Summary: Part 9 of a 10-part series. Deep dive into grid and martingale strategies. Explains why mature grid (fixed lot, fixed distance, kill switch) works and the exact mathematical reason martingale fails.




Title: Grid vs Martingale Part 9: Why Mature Grid Works and Martingale Fails

Grid and martingale are often confused. One is a legitimate mean-reversion strategy with proper risk controls. The other is a mathematical guarantee of eventual ruin. This guide provides the exact logic of a mature grid, the mathematical proof of martingale failure, and a safety checklist for any grid-based system.
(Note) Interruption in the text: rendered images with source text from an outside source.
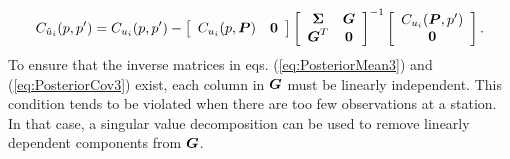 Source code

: \documentclass[extra,mreferee]{gji}
\begin{document}
\begin{equation}\label{eq:PosteriorCov3}
C_{\hat{u}_i}(p,p') = C_{u_i}(p,p') - 
                    \left[\begin{array}{cc}
                          C_{u_i}(p,\mitbf{P}) & \mitbf{0} \\
                          \end{array}\right]
                    \left[\begin{array}{cc}
                          \mitbf{\Sigma} & \mitbf{G} \\
                          \mitbf{G}^T  & \mitbf{0} \\
                          \end{array}\right]^{-1}
                    \left[\begin{array}{c}
                          C_{u_i}(\mitbf{P},p') \\
                          \mitbf{0} \\
                          \end{array}\right].
\end{equation}
To ensure that the inverse matrices in eqs. (\ref{eq:PosteriorMean3}) and (\ref{eq:PosteriorCov3}) exist, each column in $\mitbf{G}$ must be linearly independent. This condition tends to be violated when there are too few observations at a station. In that case, a singular value decomposition can be used to remove linearly dependent components from $\mitbf{G}$.   
\end{document}
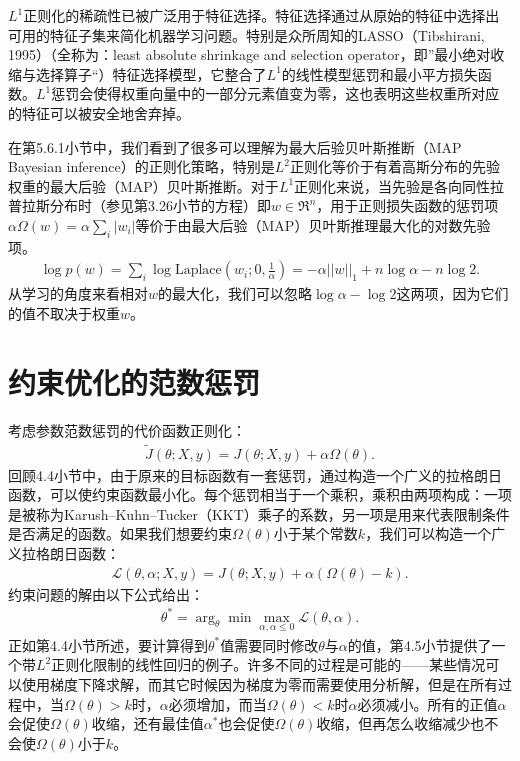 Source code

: $L^1$正则化的稀疏性已被广泛用于特征选择。特征选择通过从原始的特征中选择出可用的特征子集来简化机器学习问题。特别是众所周知的LASSO（Tibshirani, 1995）（全称为：least absolute shrinkage and selection operator，即”最小绝对收缩与选择算子“）特征选择模型，它整合了$L^1$的线性模型惩罚和最小平方损失函数。$L^1$惩罚会使得权重向量中的一部分元素值变为零，这也表明这些权重所对应的特征可以被安全地舍弃掉。

在第5.6.1小节中，我们看到了很多可以理解为最大后验贝叶斯推断（MAP Bayesian inference）的正则化策略，特别是$L^2$正则化等价于有着高斯分布的先验权重的最大后验（MAP）贝叶斯推断。对于$L^1$正则化来说，当先验是各向同性拉普拉斯分布时（参见第3.26小节的方程）即$w \in \Re^n$，用于正则损失函数的惩罚项$\alpha \Omega (w) = \alpha \sum_i |w_i|$等价于由最大后验（MAP）贝叶斯推理最大化的对数先验项。
$$
\begin{aligned}
\log p(w) = \sum_i \log \text{Laplace}(w_i;0,\frac{1}{\alpha}) = -\alpha ||w||_1 + n \log \alpha - n \log2.
\end{aligned}
$$
从学习的角度来看相对$w$的最大化，我们可以忽略$\log \alpha - \log 2$这两项，因为它们的值不取决于权重$w$。

\section{约束优化的范数惩罚}

考虑参数范数惩罚的代价函数正则化：
$$
\begin{aligned}
	\widetilde{J}(\theta; X, y) = J(\theta; X, y) + \alpha \Omega(\theta).
\end{aligned}
$$
回顾4.4小节中，由于原来的目标函数有一套惩罚，通过构造一个广义的拉格朗日函数，可以使约束函数最小化。每个惩罚相当于一个乘积，乘积由两项构成：一项是被称为Karush–Kuhn–Tucker（KKT）乘子的系数，另一项是用来代表限制条件是否满足的函数。如果我们想要约束$\Omega(\theta)$小于某个常数$k$，我们可以构造一个广义拉格朗日函数：
$$
\begin{aligned}
	\mathcal{L} (\theta, \alpha; X, y) = J(\theta; X, y) + \alpha (\Omega(\theta) - k).
\end{aligned}
$$
约束问题的解由以下公式给出：
$$
\begin{aligned}
	\theta^* = \arg_{\theta} \min \max_{\alpha,\alpha \leq 0} \mathcal{L}(\theta, \alpha).
\end{aligned}
$$
正如第4.4小节所述，要计算得到$\theta^*$值需要同时修改$\theta$与$\alpha$的值，第4.5小节提供了一个带$L^2$正则化限制的线性回归的例子。许多不同的过程是可能的——某些情况可以使用梯度下降求解，而其它时候因为梯度为零而需要使用分析解，但是在所有过程中，当$\Omega (\theta) > k$时，$\alpha$必须增加，而当$\Omega (\theta) < k$时$\alpha$必须减小。所有的正值$\alpha$会促使$\Omega (\theta)$收缩，还有最佳值$\alpha^*$也会促使$\Omega (\theta)$收缩，但再怎么收缩减少也不会使$\Omega (\theta)$小于$k$。


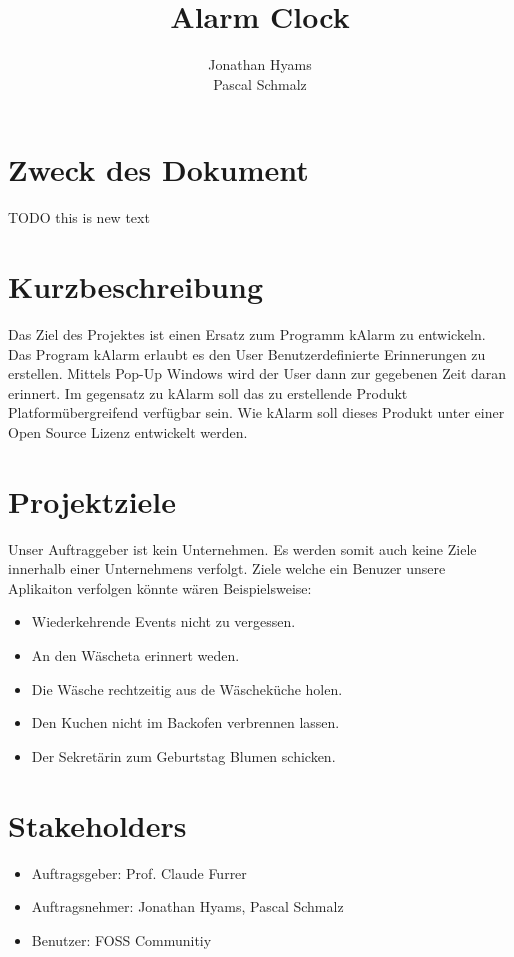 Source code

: \documentclass[11pt,titelpage]{scrreprt}
\title{Alarm Clock }
\author{Jonathan Hyams \\Pascal Schmalz}
\begin{document}
\thispagestyle{empty}
\maketitle
\tableofcontents

\pagestyle{fancy}


\begin{abstract}
\end{abstract}
\section{Zweck des Dokument}
TODO this is new text

\section{Kurzbeschreibung}
Das Ziel des Projektes ist einen Ersatz zum Programm kAlarm zu entwickeln.
Das Program kAlarm erlaubt es den User Benutzerdefinierte Erinnerungen zu erstellen. Mittels Pop-Up Windows wird der User dann zur gegebenen Zeit daran erinnert.
Im gegensatz zu kAlarm soll das zu erstellende Produkt Platformübergreifend verfügbar sein. Wie kAlarm soll dieses Produkt unter einer Open Source Lizenz entwickelt werden.
\section{Projektziele}
Unser Auftraggeber ist kein Unternehmen. Es werden somit auch keine Ziele innerhalb einer Unternehmens verfolgt.
Ziele welche ein Benuzer unsere Aplikaiton verfolgen könnte wären Beispielsweise:
\begin{itemize}
 \item Wiederkehrende Events nicht zu vergessen.
 \item An den Wäscheta erinnert weden.
 \item Die Wäsche rechtzeitig aus de Wäscheküche holen.
\item Den Kuchen nicht im Backofen verbrennen lassen.
 \item Der Sekretärin zum Geburtstag Blumen schicken.
 
\end{itemize}

\section{Stakeholders}
\begin{itemize}
\item{Auftragsgeber: Prof. Claude Furrer}
\item{Auftragsnehmer: Jonathan Hyams, Pascal Schmalz}
\item{Benutzer: FOSS Communitiy}
\end{itemize}
\end{document}
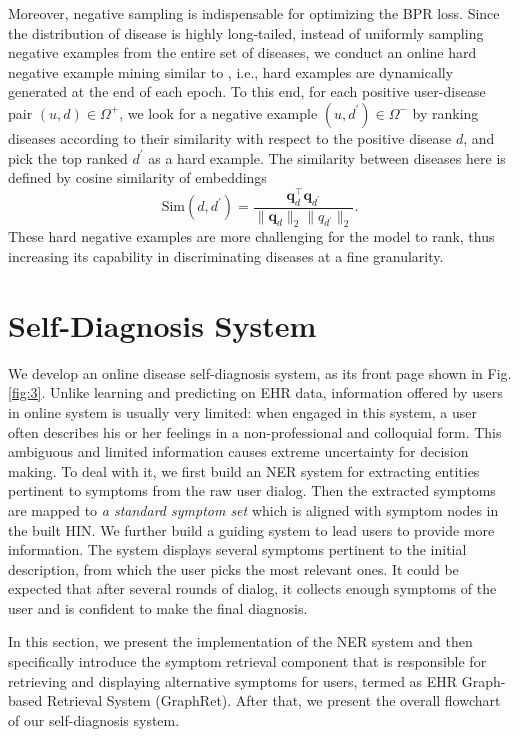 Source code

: \documentclass[sigconf]{acmart}
\newcommand{\q}{\bm{q}}
\begin{document}
Moreover, negative sampling is indispensable for optimizing the BPR loss. Since the distribution of disease is highly long-tailed, instead of uniformly sampling negative examples from the entire set of diseases, we conduct an online hard negative example mining similar to \cite{ying2018graph}, i.e., hard examples are dynamically generated at the end of each epoch. To this end, for each positive user-disease pair $(u,d) \in \Omega^+$, we look for a negative example  $(u,d^\prime) \in \Omega^-$ by ranking diseases according to their similarity with respect to the positive disease $d$, and pick the top ranked $d^\prime$ as a hard example. The similarity between diseases here is defined by cosine similarity of embeddings
\begin{equation}
\text{Sim}(d, d^\prime) = \frac{\q_d^{\top}\q_{d^\prime}}{\|\q_d\|_2\|q_{d^\prime}\|_2} .
\end{equation}
 These hard negative examples are more challenging for the model to rank, thus increasing its capability in discriminating diseases at a fine granularity.

\section{Self-Diagnosis System} \label{sec:selfdiag}
We develop an online disease self-diagnosis system, as its front page shown in Fig. \ref{fig:3}. Unlike learning and predicting on EHR data, information offered by users in online system is usually very limited: when engaged in this system, a user often describes his or her feelings in a non-professional and colloquial form. This ambiguous and limited information causes extreme uncertainty for decision making. To deal with it, we first build an NER system for extracting entities pertinent to symptoms from the raw user dialog. Then the extracted symptoms are mapped to \emph{a standard symptom set} which is aligned with symptom nodes in the built HIN. We further build a guiding system to lead users to provide more information. The system displays several symptoms pertinent to the initial description, from which the user picks the most relevant ones. It could be expected that after several rounds of dialog, it collects enough symptoms of the user and is confident to make the final diagnosis.

In this section, we present the implementation of the NER system and then specifically introduce the symptom retrieval component that is responsible for retrieving and displaying alternative symptoms for users, termed as EHR Graph-based Retrieval System (GraphRet). After that, we present the overall flowchart of our self-diagnosis system.
\end{document}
1. Martingale – The Mathematical Death Sentence
Martingale doubles lot size after every loss. It assumes infinite capital and no broker limits.
  • Sequence: 0.01 → 0.02 → 0.04 → 0.08 → 0.16 → 0.32 → 0.64 → 1.28 lots

  • After 8 consecutive losses: Your lot size is 128x the starting size

  • Capital needed for 8 levels (20 pip grid, EURUSD): ~$25,000

  • Probability of 8 consecutive losses with 50% win rate: (0.5)^8 = 0.39% (1 in 256 sequences)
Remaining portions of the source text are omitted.